Krönungszeremonien unter den Habsburgern und der vergessene königliche Sessel

Krönungskrone

Die einige Tausend Jahre alte Geschichte des Ortes, an dem der historische Sitz der böhmischen Könige steht, ist das Thema einer Dauerausstellung, die im alten königlichen Palast auf der Prager Burg zu sehen ist. Als die große Ausstellung vor etwa vier Jahren eröffnet wurde, haben die Mitarbeiter der Burgverwaltung versprochen, regelmäßig neue Exponate zu zeigen und thematische Präsentationen im Rahmen der Dauerausstellung zu veranstalten. Seit einigen Tagen kann man im alten königlichen Palast mehr über die Krönungszeremonien unter den Habsburgern erfahren. Und nicht zuletzt auch einige neue Prunkstücke in der Ausstellung bewundern.

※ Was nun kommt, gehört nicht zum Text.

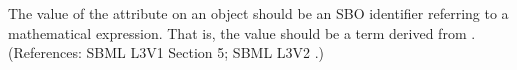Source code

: The value of the attribute  on an \InitialAssignment object
should be an SBO identifier referring to a mathematical expression.  That
is, the value should be a term derived from \sbomathformula.  (References:
SBML L3V1 Section 5; SBML L3V2 .)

Man muss sich schon mehr Zeit nehmen, um die ganze Ausstellung über die Geschichte der Prager Burg zu besichtigen. Sie dokumentiert nicht nur das Geschehen auf der Burg, sondern beschreibt auch die Entwicklung des tschechischen Staates, sagt die Kuratorin der Ausstellung Sylvie Novotná.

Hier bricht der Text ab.